◆ Requirement ◆
Your answer should be each line of the entries that contains the word "executable", copied in full.

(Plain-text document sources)
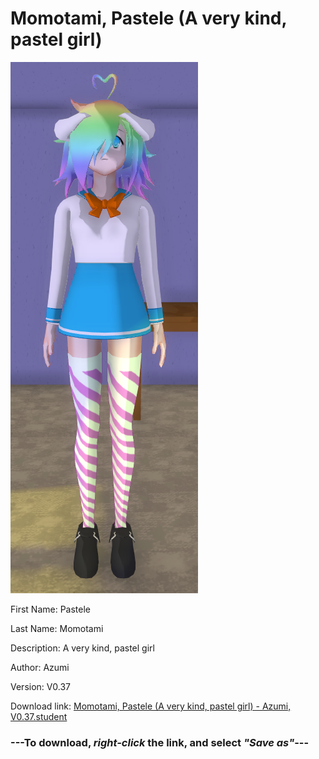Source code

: # Momotami, Pastele (A very kind, pastel girl)

<img src = "https://raw.githubusercontent.com/Arbiter1223/Daigaku-Gurashi-Custom-Students/master/Students/Files/Momotami%2C%20Pastele%20(A%20very%20kind%2C%20pastel%20girl).png">

First Name: Pastele

Last Name: Momotami

Description: A very kind, pastel girl

Author: Azumi

Version: V0.37

Download link: <a href="https://raw.githubusercontent.com/Arbiter1223/Daigaku-Gurashi-Custom-Students/master/Students/Files/Momotami%2C%20Pastele%20(A%20very%20kind%2C%20pastel%20girl)%20-%20Azumi%2C%20V0.37.student">Momotami, Pastele (A very kind, pastel girl) - Azumi, V0.37.student</a>

### ---**To download, _right-click_ the link, and select _"Save as"_**---
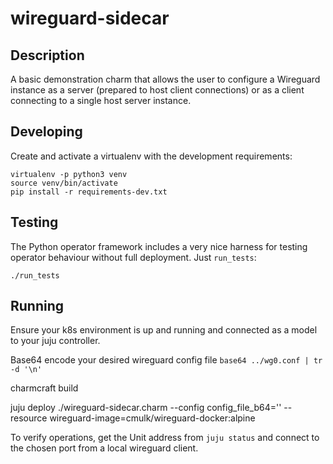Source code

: # wireguard-sidecar

## Description

A basic demonstration charm that allows the user to configure a Wireguard instance as a server (prepared to host client connections) or as a client connecting to a single host server instance.

## Developing

Create and activate a virtualenv with the development requirements:

    virtualenv -p python3 venv
    source venv/bin/activate
    pip install -r requirements-dev.txt

## Testing

The Python operator framework includes a very nice harness for testing
operator behaviour without full deployment. Just `run_tests`:

    ./run_tests

## Running

Ensure your k8s environment is up and running and connected as a model to your juju controller.

Base64 encode your desired wireguard config file `base64 ../wg0.conf | tr -d '\n'`

charmcraft build

juju deploy ./wireguard-sidecar.charm --config config_file_b64='<b64-result-above>' --resource wireguard-image=cmulk/wireguard-docker:alpine

To verify operations, get the Unit address from `juju status` and connect to the chosen port from a local wireguard client.
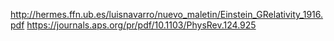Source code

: http://hermes.ffn.ub.es/luisnavarro/nuevo_maletin/Einstein_GRelativity_1916.pdf
https://journals.aps.org/pr/pdf/10.1103/PhysRev.124.925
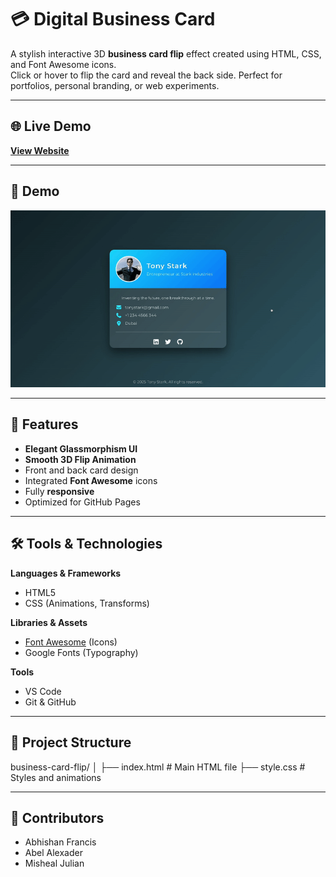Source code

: # 💳 Digital Business Card 

A stylish interactive 3D **business card flip** effect created using HTML, CSS, and Font Awesome icons.  
Click or hover to flip the card and reveal the back side. Perfect for portfolios, personal branding, or web experiments.

---

## 🌐 Live Demo
[**View Website**](https://your-username.github.io/business-card-flip/)

---

## 📸 Demo
![Business Card Flip Demo](images/demo.gif)

---

## 🚀 Features
- **Elegant Glassmorphism UI**
- **Smooth 3D Flip Animation**
- Front and back card design
- Integrated **Font Awesome** icons
- Fully **responsive**
- Optimized for GitHub Pages

---

## 🛠 Tools & Technologies
**Languages & Frameworks**
- HTML5  
- CSS (Animations, Transforms)  
 

**Libraries & Assets**
- [Font Awesome](https://fontawesome.com/) (Icons)  
- Google Fonts (Typography)  

**Tools**
- VS Code  
- Git & GitHub  

---

## 📂 Project Structure
business-card-flip/
│
├── index.html # Main HTML file
├── style.css # Styles and animations

---

## 👥 Contributors
- Abhishan Francis
- Abel Alexader
- Misheal Julian
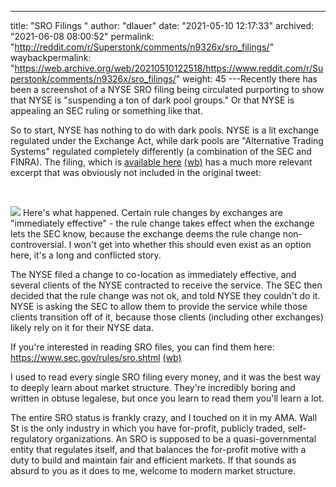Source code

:---
title: "SRO Filings "
author: "dlauer"
date: "2021-05-10 12:17:33"
archived: "2021-06-08 08:00:52"
permalink: "http://reddit.com/r/Superstonk/comments/n9326x/sro_filings/"
waybackpermalink: "https://web.archive.org/web/20210510122518/https://www.reddit.com/r/Superstonk/comments/n9326x/sro_filings/"
weight: 45
---Recently there has been a screenshot of a NYSE SRO filing being circulated purporting to show that NYSE is "suspending a ton of dark pool groups." Or that NYSE is appealing an SEC ruling or something like that. 


So to start, NYSE has nothing to do with dark pools. NYSE is a lit exchange regulated under the Exchange Act, while dark pools are "Alternative Trading Systems" regulated completely differently (a combination of the SEC and FINRA). The filing, which is [available here](https://www.nyse.com/publicdocs/nyse/markets/nyse-arca/rule-filings/filings/2021/Arca.pdf) [(wb)](https://web.archive.org/web/20210510011231/https://www.nyse.com/publicdocs/nyse/markets/nyse-arca/rule-filings/filings/2021/Arca.pdf) has a much more relevant excerpt that was obviously not included in the original tweet:


​


![](/img/rrw9kh4abay61.png)
Here's what happened. Certain rule changes by exchanges are "immediately effective" - the rule change takes effect when the exchange lets the SEC know, because the exchange deems the rule change non-controversial. I won't get into whether this should even exist as an option here, it's a long and conflicted story.


The NYSE filed a change to co-location as immediately effective, and several clients of the NYSE contracted to receive the service. The SEC then decided that the rule change was not ok, and told NYSE they couldn't do it. NYSE is asking the SEC to allow them to provide the service while those clients transition off of it, because those clients (including other exchanges) likely rely on it for their NYSE data.


If you're interested in reading SRO files, you can find them here: <https://www.sec.gov/rules/sro.shtml> [(wb)](https://web.archive.org/web/20210503123053/https://www.sec.gov/rules/sro.shtml)


I used to read every single SRO filing every money, and it was the best way to deeply learn about market structure. They're incredibly boring and written in obtuse legalese, but once you learn to read them you'll learn a lot.


The entire SRO status is frankly crazy, and I touched on it in my AMA. Wall St is the only industry in which you have for-profit, publicly traded, self-regulatory organizations. An SRO is supposed to be a quasi-governmental entity that regulates itself, and that balances the for-profit motive with a duty to build and maintain fair and efficient markets. If that sounds as absurd to you as it does to me, welcome to modern market structure.

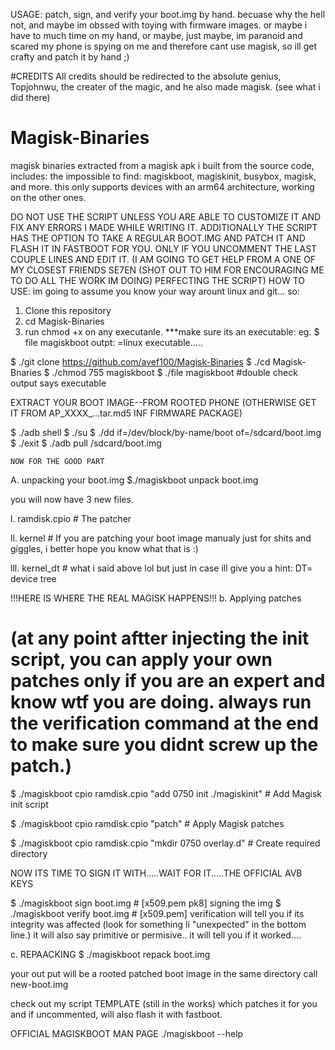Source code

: USAGE: patch, sign, and verify your boot.img by hand. becuase why the hell not, and maybe im obssed with toying with firmware images. or maybe i have to much time on my hand, or maybe, just maybe, im paranoid and scared my phone is spying on me and therefore cant use magisk, so ill get crafty and patch it by hand ;)

#CREDITS
All credits should be redirected to the absolute genius, Topjohnwu, the creater of the magic, and he also made magisk. (see what i did there)

# Magisk-Binaries
magisk binaries extracted from a magisk apk i built from the source code, includes: the impossible to find: magiskboot, magiskinit, busybox, magisk, and more. this only supports devices with an arm64 architecture, working on the other ones.

DO NOT USE THE SCRIPT UNLESS YOU ARE ABLE TO CUSTOMIZE IT AND FIX ANY ERRORS I MADE WHILE WRITING IT.  ADDITIONALLY THE SCRIPT HAS THE OPTION TO TAKE A REGULAR BOOT.IMG AND PATCH IT AND FLASH IT IN FASTBOOT FOR YOU. ONLY IF YOU UNCOMMENT THE LAST COUPLE LINES AND EDIT IT. (I AM GOING TO GET HELP FROM A ONE OF MY CLOSEST FRIENDS SE7EN (SHOT OUT TO HIM FOR ENCOURAGING ME TO DO ALL THE WORK IM DOING) PERFECTING THE SCRIPT)
HOW TO USE:
im going to assume you know your way arount linux and git... so:
1. Clone this repository  
2. cd Magisk-Binaries
3. run chmod +x on any executanle. ***make sure its an executable: eg. $ file magiskboot outpt: =linux executable.....

$ ./git clone https://github.com/avef100/Magisk-Binaries
$ ./cd Magisk-Bnaries
$ ./chmod 755 magiskboot
$ ./file magiskboot  #double check output says executable

EXTRACT YOUR BOOT IMAGE--FROM ROOTED PHONE (OTHERWISE GET IT FROM AP_XXXX_...tar.md5 INF FIRMWARE PACKAGE)

$ ./adb shell
$ ./su
$ ./dd if=/dev/block/by-name/boot of=/sdcard/boot.img
$ ./exit
$ ./adb pull /sdcard/boot.img

    NOW FOR THE GOOD PART
A. unpacking your boot.img
  $./magiskboot unpack boot.img

you will now have 3 new files.

l. ramdisk.cpio     # The patcher 

ll. kernel          # If you are patching your boot image manualy just for shits and giggles, i better hope you know    what that is :)

lll. kernel_dt      # what i said above lol but just in case ill give you a hint: DT= device tree

!!!HERE IS WHERE THE REAL MAGISK HAPPENS!!!
b. Applying patches
# (at any point aftter injecting the init script, you can apply your own patches only if you are an expert and know wtf you are doing. always run the verification command at the end to make sure you didnt screw up the patch.)


$ ./magiskboot cpio ramdisk.cpio "add 0750 init ./magiskinit"  # Add Magisk init script

$ ./magiskboot cpio ramdisk.cpio "patch"                       # Apply Magisk patches

$ ./magiskboot cpio ramdisk.cpio "mkdir 0750 overlay.d"        # Create required directory

NOW ITS TIME TO SIGN IT WITH.....WAIT FOR IT.....THE OFFICIAL AVB KEYS

$ ./magiskboot sign boot.img      # [x509.pem pk8]  signing the img
$ ./magiskboot verify boot.img    # [x509.pem] verification will tell you if its integrity was affected (look for something li "unexpected" in the bottom line.) it will also say primitive or permisive.. it will tell you if it worked....

c. REPAACKING
$ ./magiskboot repack boot.img

your out put will be a rooted patched boot image in the same directory call new-boot.img

check out my script TEMPLATE (still in the works) which patches it for you and if uncommented, will also flash it with fastboot.

OFFICIAL MAGISKBOOT MAN PAGE
./magiskboot --help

◆ Written solution ◆
3. run chmod +x on any executanle. ***make sure its an executable: eg. $ file magiskboot outpt: =linux executable.....
$ ./file magiskboot  #double check output says executable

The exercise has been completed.